- [Provided entries]:
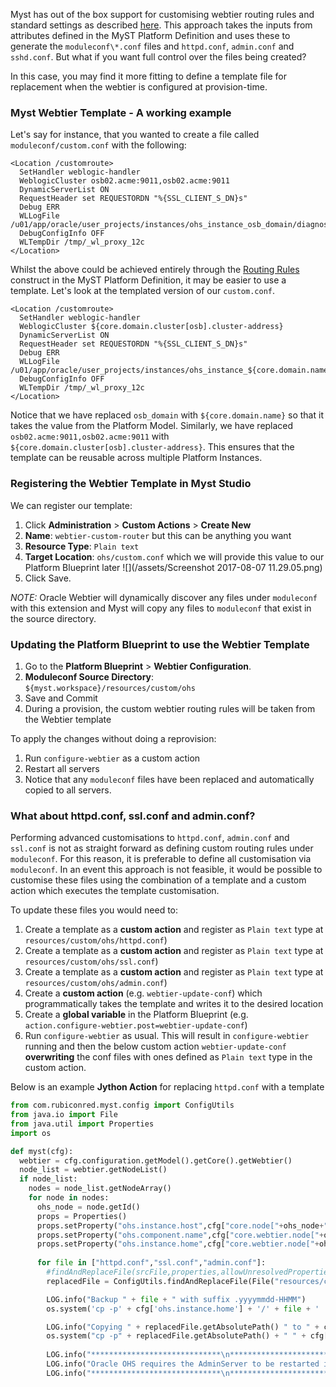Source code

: Myst has out of the box support for customising webtier routing rules and standard settings as described [here](https://docs.rubiconred.com/myst-studio/platform/resources/weblogic/servers/web-tier.html). This approach takes the inputs from attributes defined in the MyST Platform Definition and uses these to generate the `moduleconf\*.conf` files and `httpd.conf`, `admin.conf` and `sshd.conf`. But what if you want full control over the files being created?

In this case, you may find it more fitting to define a template file for replacement when the webtier is configured at provision-time.

### Myst Webtier Template - A working example

Let's say for instance, that you wanted to create a file called `moduleconf/custom.conf` with the following:

```
<Location /customroute>
  SetHandler weblogic-handler
  WeblogicCluster osb02.acme:9011,osb02.acme:9011
  DynamicServerList ON
  RequestHeader set REQUESTORDN "%{SSL_CLIENT_S_DN}s"
  Debug ERR
  WLLogFile /u01/app/oracle/user_projects/instances/ohs_instance_osb_domain/diagnostics/logs/OHS/osb_domain/wlproxy_advies.log
  DebugConfigInfo OFF
  WLTempDir /tmp/_wl_proxy_12c
</Location>
```

Whilst the above could be achieved entirely through the [Routing Rules](https://docs.rubiconred.com/myst-studio/platform/resources/weblogic/servers/web-tier.html) construct in the MyST Platform Definition, it may be easier to use a template. Let's look at the templated version of our `custom.conf`.

```
<Location /customroute>
  SetHandler weblogic-handler
  WeblogicCluster ${core.domain.cluster[osb].cluster-address}
  DynamicServerList ON
  RequestHeader set REQUESTORDN "%{SSL_CLIENT_S_DN}s"
  Debug ERR
  WLLogFile /u01/app/oracle/user_projects/instances/ohs_instance_${core.domain.name}/diagnostics/logs/OHS/${core.domain.name}/wlproxy_advies.log
  DebugConfigInfo OFF
  WLTempDir /tmp/_wl_proxy_12c
</Location>
```

Notice that we have replaced `osb_domain` with `${core.domain.name}` so that it takes the value from the Platform Model. Similarly, we have replaced `osb02.acme:9011,osb02.acme:9011` with `${core.domain.cluster[osb].cluster-address}`. This ensures that the template can be reusable across multiple Platform Instances.

### Registering the Webtier Template in Myst Studio

We can register our template:

1. Click **Administration** &gt; **Custom Actions** &gt; **Create New**
2. **Name**: `webtier-custom-router` but this can be anything you want
3. **Resource Type**: `Plain text`
4. **Target Location**: `ohs/custom.conf` which we will provide this value to our Platform Blueprint later
   ![](/assets/Screenshot 2017-08-07 11.29.05.png)
5. Click Save.

*NOTE:* Oracle Webtier will dynamically discover any files under `moduleconf` with this extension and Myst will copy any files to `moduleconf` that exist in the source directory.

### Updating the Platform Blueprint to use the Webtier Template

1. Go to the **Platform Blueprint** > **Webtier Configuration**.
2. **Moduleconf Source Directory**: `${myst.workspace}/resources/custom/ohs`
3. Save and Commit
4. During a provision, the custom webtier routing rules will be taken from the Webtier template

To apply the changes without doing a reprovision:  
1. Run `configure-webtier` as a custom action  
2. Restart all servers  
3. Notice that any `moduleconf` files have been replaced and automatically copied to all servers.

### What about httpd.conf, ssl.conf and admin.conf?

Performing advanced customisations to `httpd.conf`, `admin.conf` and `ssl.conf` is not as straight forward as defining custom routing rules under `moduleconf`. For this reason, it is preferable to define all customisation via `moduleconf`. In an event this approach is not feasible, it would be possible to customise these files using the combination of a template and a custom action which executes the template customisation.  

To update these files you would need to:

1. Create a template as a **custom action** and register as `Plain text` type at `resources/custom/ohs/httpd.conf`\)
2. Create a template as a **custom action** and register as `Plain text` type at `resources/custom/ohs/ssl.conf`\)
3. Create a template as a **custom action** and register as `Plain text` type at `resources/custom/ohs/admin.conf`\)
4. Create a **custom action** \(e.g. `webtier-update-conf`\) which programmatically takes the template and writes it to the desired location  
5. Create a **global variable** in the Platform Blueprint (e.g. `action.configure-webtier.post=webtier-update-conf`\)
6. Run `configure-webtier` as usual. This will result in `configure-webtier` running and then the below custom action `webtier-update-conf` **overwriting** the conf files with ones defined as `Plain text` type in the custom action.

Below is an example **Jython Action** for replacing `httpd.conf` with a template

```python
from com.rubiconred.myst.config import ConfigUtils
from java.io import File
from java.util import Properties
import os

def myst(cfg):
  webtier = cfg.configuration.getModel().getCore().getWebtier()
  node_list = webtier.getNodeList()
  if node_list:
    nodes = node_list.getNodeArray()
    for node in nodes:
      ohs_node = node.getId()
      props = Properties()
      props.setProperty("ohs.instance.host",cfg["core.node["+ohs_node+"].host"])
      props.setProperty("ohs.component.name",cfg["core.webtier.node["+ohs_node+"].component-name"])
      props.setProperty("ohs.instance.home",cfg["core.webtier.node["+ohs_node+"].instance-home"])
      
      for file in ["httpd.conf","ssl.conf","admin.conf"]:
        #findAndReplaceFile(srcFile,properties,allowUnresolvedProperties)
        replacedFile = ConfigUtils.findAndReplaceFile(File("resources/custom/ohs/" + file), props, 1)

        LOG.info("Backup " + file + " with suffix .yyyymmdd-HHMM")
        os.system('cp -p' + cfg['ohs.instance.home'] + '/' + file + ' ' + cfg['ohs.instance.home'] + '/' + file + '.`date "+%Y%m%d-%H%M"`')

        LOG.info("Copying " + replacedFile.getAbsolutePath() " to " + cfg['ohs.instance.home'] + "/" + file)
        os.system("cp -p" + replacedFile.getAbsolutePath() + " " + cfg['ohs.instance.home'] + "/" + file)
        
        LOG.info("*****************************\n*****************************")
        LOG.info("Oracle OHS requires the AdminServer to be restarted in order for the conf files to be pushed to OHS nodes.")
        LOG.info("*****************************\n*****************************")

```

- [What needs to be done]: Retrieve all lines from the data that contain the string "httpd".

- [Solution for this problem]:
: Myst has out of the box support for customising webtier routing rules and standard settings as described [here](https://docs.rubiconred.com/myst-studio/platform/resources/weblogic/servers/web-tier.html). This approach takes the inputs from attributes defined in the MyST Platform Definition and uses these to generate the `moduleconf\*.conf` files and `httpd.conf`, `admin.conf` and `sshd.conf`. But what if you want full control over the files being created?
### What about httpd.conf, ssl.conf and admin.conf?
Performing advanced customisations to `httpd.conf`, `admin.conf` and `ssl.conf` is not as straight forward as defining custom routing rules under `moduleconf`. For this reason, it is preferable to define all customisation via `moduleconf`. In an event this approach is not feasible, it would be possible to customise these files using the combination of a template and a custom action which executes the template customisation.  
1. Create a template as a **custom action** and register as `Plain text` type at `resources/custom/ohs/httpd.conf`\)
Below is an example **Jython Action** for replacing `httpd.conf` with a template
      for file in ["httpd.conf","ssl.conf","admin.conf"]:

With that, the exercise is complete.